1

I'm trying to train a text classification model that can predict label $A$ and $B$ accurately. However, 95% of the text examples in my dataset, which is representative of the kind of data I want my model to predict on, are not examples of $A$ nor $B$. I instead labeled them as $O$ for other.

I need more examples for my labeled dataset to actually train a good model, but to do so, I need to make my labeled dataset not as representative as the data it's meant to be used on. So, there's a catch-22 situation here. I can either label forever until I'm happy with the number of labels $A$ and $B$ that I have, which will feed my model $100$ examples of $O$ for every $5$ or $6$ examples of $A$ or $B$ and probably make the model favor assuming all text examples are labeled $O$ (although this may not be true as the proportion of populations for $A$ and $B$ vs. $O$ shouldn't change as I continue to label), or I give it a non-representative dataset that artificially has a greater proportion of occurrences in $A$ and $B$.

How do I navigate this? I don't know what imperfect solution is better.

  • 1
    If you feed representative data to your model, it should not favor anything, but converge to well-calibrated probabilistic predictions. This presupposes you are not using inappropriate error measures like accuracy. Instead, use proper scoring rules. Well-calibrated probabilistic predictions will simply tell you that the conditional probability of A or B is low, and that is exactly as it should be. More here: https://stats.meta.stackexchange.com/q/6349/1352 – Stephan Kolassa Nov 18 '22 at 16:57
  • It is not clear what the problem is. If you are unhappy about having to slug through a lot of “other” in order to have a reasonable number of instance of A and B, that is a separate issue from a trained model tending to predict “other” (which, as @StephanKolassa points out, is reasonable behavior). That is, there is no problem with showing the model many instances of “other” relative to instances of A or B, but if you have a lack of data, then there’s something happening. – Dave Nov 18 '22 at 18:04
  • indirectly you may be looking for how many samples do i need for a proper training. There may not be a perfect answer for this. All you can do is create training data and test data and see for yourself which combination makes sense and gives logically relevant output. For imbalanced learning problems, there are algorithms specially for that such as RUSBoost and other weighted classifiers. – prashanth Nov 19 '22 at 05:42

1 Answers1

0

This seems like a multi-class analogue of the problem addressed by King and Zeng (2001).

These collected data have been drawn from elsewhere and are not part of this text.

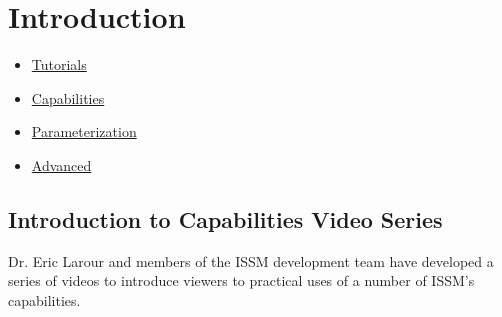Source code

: 
\section{Introduction} \label{sec:using-issm}

\begin{itemize}
	\item \hyperref[sec:using-issm-tutorials]{Tutorials}
	\item \hyperref[sec:using-issm-capabilities]{Capabilities}
	\item \hyperref[sec:using-issm-parameterization]{Parameterization}
	\item \hyperref[sec:using-issm-advanced]{Advanced}
\end{itemize}

\subsection{Introduction to Capabilities Video Series}
Dr. Eric Larour and members of the ISSM development team have developed a series of videos to introduce viewers to practical uses of a number of ISSM's capabilities.

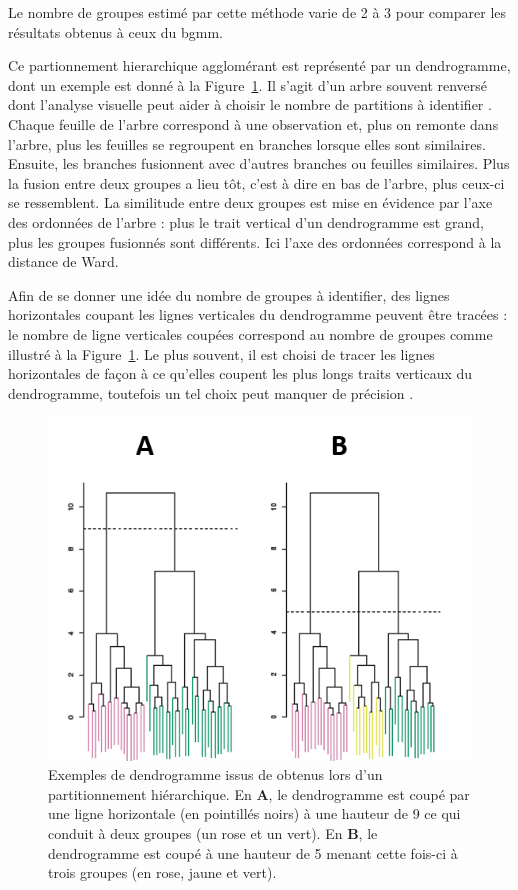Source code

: Le nombre de groupes estimé par cette méthode varie de 2 à 3 pour comparer les résultats obtenus à ceux du \gls{bgmm}. 

Ce partionnement hierarchique agglomérant est représenté par un dendrogramme, dont un exemple est donné à la 
Figure~\ref{Figure:tbr_dendrogram_example}. Il s'agit d'un arbre souvent renversé dont l'analyse visuelle 
peut aider à choisir le nombre de partitions à identifier \citep[Chapitre~10]{James2013}.
Chaque feuille de l'arbre correspond à une observation et, plus on remonte dans l'arbre, plus les feuilles se regroupent en branches lorsque elles 
sont similaires. Ensuite, les branches fusionnent avec d'autres branches ou feuilles similaires. Plus la fusion entre deux groupes a lieu tôt, c'est à dire en bas de
l'arbre, plus ceux-ci se ressemblent. La similitude entre deux groupes est mise en évidence par l'axe des ordonnées de l'arbre :
plus le trait vertical d'un dendrogramme est grand, plus les groupes fusionnés sont différents. Ici l'axe des ordonnées correspond à la distance de Ward.

Afin de se donner une idée du nombre de groupes à identifier, des lignes horizontales coupant les lignes verticales du dendrogramme peuvent être
tracées : le nombre de ligne verticales coupées correspond au nombre de groupes comme illustré à la Figure~\ref{Figure:tbr_dendrogram_example}.
Le plus souvent, il est choisi de tracer les lignes horizontales de façon à ce qu'elles coupent les plus longs traits verticaux du dendrogramme, 
toutefois un tel choix peut manquer de précision \citep[Chapitre~10]{James2013}.

\begin{figure}[h!]
  \centering
	\includegraphics[width=0.7\linewidth]{figures/chapter-4/tbr-dendrogram-example} 
  \caption{Exemples de dendrogramme issus de \citet[Chapitre~10]{James2013} obtenus lors d'un partitionnement hiérarchique. En \textbf{A}, le dendrogramme est coupé
	par une ligne horizontale (en pointillés noirs) à une hauteur de 9 ce qui conduit à deux groupes (un rose et un vert). En \textbf{B}, le dendrogramme
	est coupé à une hauteur de 5 menant cette fois-ci à trois groupes (en rose, jaune et vert).} 
	\label{Figure:tbr_dendrogram_example} 
\end{figure}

As is mentioned in the comments, class imbalance is much less of a problem than many believe. After all, if an event is rare, the predictive model should be skeptical of such an event occurring.

However, when it comes to collecting data, it can become a nightmare to have to slug through so many cases to get to a point where you have enough observations of the minority classes to do quality work with reasonable estimates. That’s where King and Zeng (2001) come in. Their paper addresses how to sample in situations where events are rare so that you do not waste your time on the majority cases; then you account for the artificial balancing.

King and Zeng (2001) address the binary case, but this philosophy makes a lot of sense and might lead somewhere useful.

(A crucial difference between King and Zeng (2001) and other artificial balancing like downsampling is that King and Zeng (2001) operate at the phase of data collection instead of data modeling. In that regard, they treat class imbalance as an issue for experimental design and how to be efficient in collecting data that might be time-consuming and/or expensive to acquire, rather than discarding data like downsampling does once imbalanced data have been collected.)

REFERENCE

King, Gary, and Langche Zeng. "Logistic regression in rare events data." Political analysis 9.2 (2001): 137-163.

Dave
  • 62,186